===== Data for review =====

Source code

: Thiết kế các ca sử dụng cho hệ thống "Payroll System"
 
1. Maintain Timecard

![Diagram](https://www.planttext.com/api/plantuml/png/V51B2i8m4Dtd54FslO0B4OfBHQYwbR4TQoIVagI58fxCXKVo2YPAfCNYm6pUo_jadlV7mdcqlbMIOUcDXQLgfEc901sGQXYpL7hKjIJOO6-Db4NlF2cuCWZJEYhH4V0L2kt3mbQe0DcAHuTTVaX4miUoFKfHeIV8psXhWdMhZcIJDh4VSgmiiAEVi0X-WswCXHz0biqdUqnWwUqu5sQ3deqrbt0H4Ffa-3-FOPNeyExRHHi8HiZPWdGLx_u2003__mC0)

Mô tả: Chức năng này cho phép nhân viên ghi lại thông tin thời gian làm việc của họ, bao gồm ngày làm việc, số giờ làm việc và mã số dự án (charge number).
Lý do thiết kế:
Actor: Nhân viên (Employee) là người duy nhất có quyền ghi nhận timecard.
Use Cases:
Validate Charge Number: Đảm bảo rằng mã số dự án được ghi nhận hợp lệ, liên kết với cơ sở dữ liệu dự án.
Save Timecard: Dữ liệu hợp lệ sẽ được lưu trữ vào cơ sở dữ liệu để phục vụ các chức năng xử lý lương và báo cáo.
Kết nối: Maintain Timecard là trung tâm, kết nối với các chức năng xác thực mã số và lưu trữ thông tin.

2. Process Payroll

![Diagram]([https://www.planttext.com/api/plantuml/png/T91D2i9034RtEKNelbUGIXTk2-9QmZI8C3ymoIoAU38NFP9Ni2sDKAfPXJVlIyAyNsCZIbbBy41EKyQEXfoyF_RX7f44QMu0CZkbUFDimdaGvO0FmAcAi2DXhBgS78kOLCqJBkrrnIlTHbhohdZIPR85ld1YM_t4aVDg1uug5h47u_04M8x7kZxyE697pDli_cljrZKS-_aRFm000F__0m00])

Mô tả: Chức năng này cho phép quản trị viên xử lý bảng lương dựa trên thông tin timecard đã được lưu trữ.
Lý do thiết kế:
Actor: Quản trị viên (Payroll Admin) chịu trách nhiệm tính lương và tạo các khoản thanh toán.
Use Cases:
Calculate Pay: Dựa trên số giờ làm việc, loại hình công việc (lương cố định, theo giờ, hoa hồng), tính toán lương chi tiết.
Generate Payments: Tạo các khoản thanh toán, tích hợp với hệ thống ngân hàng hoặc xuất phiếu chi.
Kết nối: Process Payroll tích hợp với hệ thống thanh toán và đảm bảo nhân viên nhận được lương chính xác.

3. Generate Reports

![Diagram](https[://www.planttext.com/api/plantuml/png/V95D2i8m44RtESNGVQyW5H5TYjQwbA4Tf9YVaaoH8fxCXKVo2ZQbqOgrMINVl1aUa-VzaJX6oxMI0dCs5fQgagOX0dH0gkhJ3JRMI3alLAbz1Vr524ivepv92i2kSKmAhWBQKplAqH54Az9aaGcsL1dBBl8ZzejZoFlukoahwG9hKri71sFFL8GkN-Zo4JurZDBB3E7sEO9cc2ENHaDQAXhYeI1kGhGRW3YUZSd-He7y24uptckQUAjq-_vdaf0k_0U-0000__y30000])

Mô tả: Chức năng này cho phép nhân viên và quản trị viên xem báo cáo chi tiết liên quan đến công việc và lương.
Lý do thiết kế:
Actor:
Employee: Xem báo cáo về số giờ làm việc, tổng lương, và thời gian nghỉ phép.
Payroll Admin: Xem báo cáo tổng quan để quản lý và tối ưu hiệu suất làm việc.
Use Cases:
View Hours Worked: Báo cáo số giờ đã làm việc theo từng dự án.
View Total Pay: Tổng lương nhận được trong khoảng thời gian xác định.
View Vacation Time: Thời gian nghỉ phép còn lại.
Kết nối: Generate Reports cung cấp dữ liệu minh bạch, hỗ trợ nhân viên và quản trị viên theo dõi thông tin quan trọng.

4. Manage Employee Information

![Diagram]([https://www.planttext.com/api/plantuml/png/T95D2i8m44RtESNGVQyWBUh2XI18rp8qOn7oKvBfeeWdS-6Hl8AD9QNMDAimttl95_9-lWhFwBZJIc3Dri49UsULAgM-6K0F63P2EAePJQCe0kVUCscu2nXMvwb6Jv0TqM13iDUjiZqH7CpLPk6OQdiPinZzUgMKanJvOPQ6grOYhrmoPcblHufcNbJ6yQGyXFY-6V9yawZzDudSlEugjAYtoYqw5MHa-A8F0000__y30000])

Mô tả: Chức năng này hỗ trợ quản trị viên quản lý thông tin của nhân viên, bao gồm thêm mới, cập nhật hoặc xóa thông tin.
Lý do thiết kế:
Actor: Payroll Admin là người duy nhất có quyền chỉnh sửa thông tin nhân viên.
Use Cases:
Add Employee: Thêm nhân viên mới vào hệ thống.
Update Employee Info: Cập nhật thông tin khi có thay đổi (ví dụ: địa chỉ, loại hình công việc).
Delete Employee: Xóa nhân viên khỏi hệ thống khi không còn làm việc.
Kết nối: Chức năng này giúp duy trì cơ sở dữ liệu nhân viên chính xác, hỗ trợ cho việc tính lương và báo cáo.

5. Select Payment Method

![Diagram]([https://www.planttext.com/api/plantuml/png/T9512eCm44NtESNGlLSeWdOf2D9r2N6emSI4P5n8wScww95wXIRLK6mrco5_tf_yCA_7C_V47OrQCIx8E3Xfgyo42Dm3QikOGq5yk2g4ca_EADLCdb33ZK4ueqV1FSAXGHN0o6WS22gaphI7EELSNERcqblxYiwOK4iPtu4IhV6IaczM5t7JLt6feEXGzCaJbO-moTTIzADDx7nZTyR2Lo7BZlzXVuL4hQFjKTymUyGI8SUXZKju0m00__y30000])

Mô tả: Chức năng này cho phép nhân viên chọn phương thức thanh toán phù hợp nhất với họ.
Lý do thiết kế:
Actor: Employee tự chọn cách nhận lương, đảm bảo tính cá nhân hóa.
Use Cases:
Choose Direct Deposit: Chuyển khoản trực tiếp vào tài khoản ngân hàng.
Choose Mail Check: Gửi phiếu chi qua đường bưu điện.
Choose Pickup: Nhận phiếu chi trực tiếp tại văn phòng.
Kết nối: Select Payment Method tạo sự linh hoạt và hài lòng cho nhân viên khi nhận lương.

=====

**What is required**: Reproduce the entries above exactly, starting at their first line and finishing with the line that contains "3. Generate Reports".

**Task result**:
Source code

: Thiết kế các ca sử dụng cho hệ thống "Payroll System"
 
1. Maintain Timecard

![Diagram](https://www.planttext.com/api/plantuml/png/V51B2i8m4Dtd54FslO0B4OfBHQYwbR4TQoIVagI58fxCXKVo2YPAfCNYm6pUo_jadlV7mdcqlbMIOUcDXQLgfEc901sGQXYpL7hKjIJOO6-Db4NlF2cuCWZJEYhH4V0L2kt3mbQe0DcAHuTTVaX4miUoFKfHeIV8psXhWdMhZcIJDh4VSgmiiAEVi0X-WswCXHz0biqdUqnWwUqu5sQ3deqrbt0H4Ffa-3-FOPNeyExRHHi8HiZPWdGLx_u2003__mC0)

Mô tả: Chức năng này cho phép nhân viên ghi lại thông tin thời gian làm việc của họ, bao gồm ngày làm việc, số giờ làm việc và mã số dự án (charge number).
Lý do thiết kế:
Actor: Nhân viên (Employee) là người duy nhất có quyền ghi nhận timecard.
Use Cases:
Validate Charge Number: Đảm bảo rằng mã số dự án được ghi nhận hợp lệ, liên kết với cơ sở dữ liệu dự án.
Save Timecard: Dữ liệu hợp lệ sẽ được lưu trữ vào cơ sở dữ liệu để phục vụ các chức năng xử lý lương và báo cáo.
Kết nối: Maintain Timecard là trung tâm, kết nối với các chức năng xác thực mã số và lưu trữ thông tin.

2. Process Payroll

![Diagram]([https://www.planttext.com/api/plantuml/png/T91D2i9034RtEKNelbUGIXTk2-9QmZI8C3ymoIoAU38NFP9Ni2sDKAfPXJVlIyAyNsCZIbbBy41EKyQEXfoyF_RX7f44QMu0CZkbUFDimdaGvO0FmAcAi2DXhBgS78kOLCqJBkrrnIlTHbhohdZIPR85ld1YM_t4aVDg1uug5h47u_04M8x7kZxyE697pDli_cljrZKS-_aRFm000F__0m00])

Mô tả: Chức năng này cho phép quản trị viên xử lý bảng lương dựa trên thông tin timecard đã được lưu trữ.
Lý do thiết kế:
Actor: Quản trị viên (Payroll Admin) chịu trách nhiệm tính lương và tạo các khoản thanh toán.
Use Cases:
Calculate Pay: Dựa trên số giờ làm việc, loại hình công việc (lương cố định, theo giờ, hoa hồng), tính toán lương chi tiết.
Generate Payments: Tạo các khoản thanh toán, tích hợp với hệ thống ngân hàng hoặc xuất phiếu chi.
Kết nối: Process Payroll tích hợp với hệ thống thanh toán và đảm bảo nhân viên nhận được lương chính xác.

3. Generate Reports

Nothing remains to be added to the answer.